James Bourne, (Dalby, Lincolnshire 1773 – Sutton Coldfield 1854) was a watercolour landscape painter, working in London in the early part of the nineteenth century who later became a Methodist minister.

==Life==

Bourne was born at Dalby in Lincolnshire in 1773. He was in London in 1789, and then moved to Manchester, before returning to London in about 1796, where he worked as a drawing master, going on sketching tours during the summers. He exhibited at the Royal Manchester Institution and between 1800 and 1809 at the Royal Academy. His address is given in the catalogues as 30, Park Street, Grosvenor Square in 1805, and 20, Princes Street, Cavendish Square for the next four years.

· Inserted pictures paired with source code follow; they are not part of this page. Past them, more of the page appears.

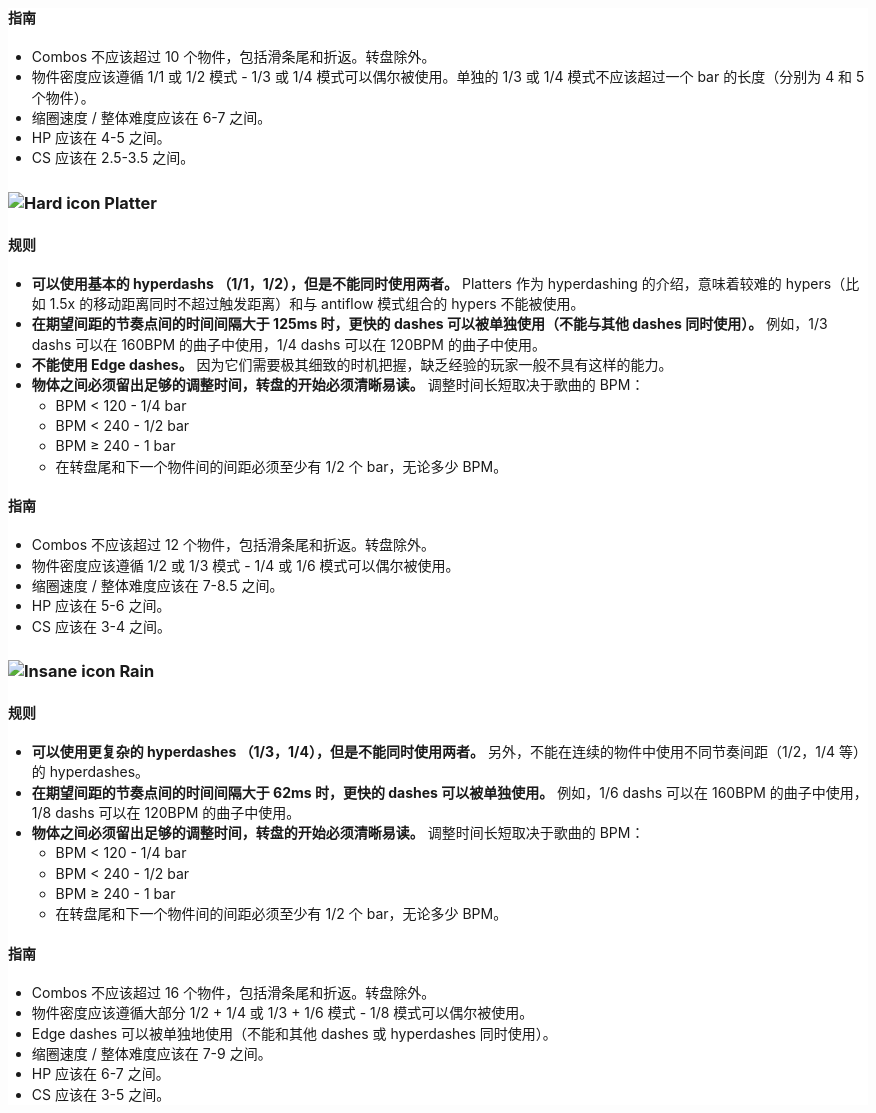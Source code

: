 #### 指南

-   Combos 不应该超过 10 个物件，包括滑条尾和折返。转盘除外。
-   物件密度应该遵循 1/1 或 1/2 模式 - 1/3 或 1/4 模式可以偶尔被使用。单独的 1/3 或 1/4 模式不应该超过一个 bar 的长度（分别为 4 和 5 个物件）。
-   缩圈速度 / 整体难度应该在 6-7 之间。
-   HP 应该在 4-5 之间。
-   CS 应该在 2.5-3.5 之间。

### ![Hard icon](/wiki/shared/diff/hard-c.png "Hard icon") Platter

#### 规则

-   **可以使用基本的 hyperdashs （1/1，1/2），但是不能同时使用两者。** Platters 作为 hyperdashing 的介绍，意味着较难的 hypers（比如 1.5x 的移动距离同时不超过触发距离）和与 antiflow 模式组合的 hypers 不能被使用。
-   **在期望间距的节奏点间的时间间隔大于 125ms 时，更快的 dashes 可以被单独使用（不能与其他 dashes 同时使用）。** 例如，1/3 dashs 可以在 160BPM 的曲子中使用，1/4 dashs 可以在 120BPM 的曲子中使用。
-   **不能使用 Edge dashes。** 因为它们需要极其细致的时机把握，缺乏经验的玩家一般不具有这样的能力。
-   **物体之间必须留出足够的调整时间，转盘的开始必须清晰易读。** 调整时间长短取决于歌曲的 BPM：
    -   BPM &lt; 120 - 1/4 bar
    -   BPM &lt; 240 - 1/2 bar
    -   BPM ≥ 240 - 1 bar
    -   在转盘尾和下一个物件间的间距必须至少有 1/2 个 bar，无论多少 BPM。

#### 指南

-   Combos 不应该超过 12 个物件，包括滑条尾和折返。转盘除外。
-   物件密度应该遵循 1/2 或 1/3 模式 - 1/4 或 1/6 模式可以偶尔被使用。
-   缩圈速度 / 整体难度应该在 7-8.5 之间。
-   HP 应该在 5-6 之间。
-   CS 应该在 3-4 之间。

### ![Insane icon](/wiki/shared/diff/insane-c.png "Insane icon") Rain

#### 规则

-   **可以使用更复杂的 hyperdashes （1/3，1/4），但是不能同时使用两者。** 另外，不能在连续的物件中使用不同节奏间距（1/2，1/4 等）的 hyperdashes。
-   **在期望间距的节奏点间的时间间隔大于 62ms 时，更快的 dashes 可以被单独使用。** 例如，1/6 dashs 可以在 160BPM 的曲子中使用，1/8 dashs 可以在 120BPM 的曲子中使用。
-   **物体之间必须留出足够的调整时间，转盘的开始必须清晰易读。** 调整时间长短取决于歌曲的 BPM：
    -   BPM &lt; 120 - 1/4 bar
    -   BPM &lt; 240 - 1/2 bar
    -   BPM ≥ 240 - 1 bar
    -   在转盘尾和下一个物件间的间距必须至少有 1/2 个 bar，无论多少 BPM。

#### 指南

-   Combos 不应该超过 16 个物件，包括滑条尾和折返。转盘除外。
-   物件密度应该遵循大部分 1/2 + 1/4 或 1/3 + 1/6 模式 - 1/8 模式可以偶尔被使用。
-   Edge dashes 可以被单独地使用（不能和其他 dashes 或 hyperdashes 同时使用）。
-   缩圈速度 / 整体难度应该在 7-9 之间。
-   HP 应该在 6-7 之间。
-   CS 应该在 3-5 之间。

In 1848 he gave up art for the Methodist ministry. He died in Sutton Coldfield in 1854, survived by his widow and seven of his eight children. His daughter was Edmunda Bourne, mother of Margaret Jane Benson.

Several of Bourne's watercolours are in the Victoria and Albert Museum. They include a view of Dalby Hall, in Lincolnshire, which was owned by his brother. An engraving of the hall after a drawing by Bourne was published in the Copper-plate Magazine in 1801.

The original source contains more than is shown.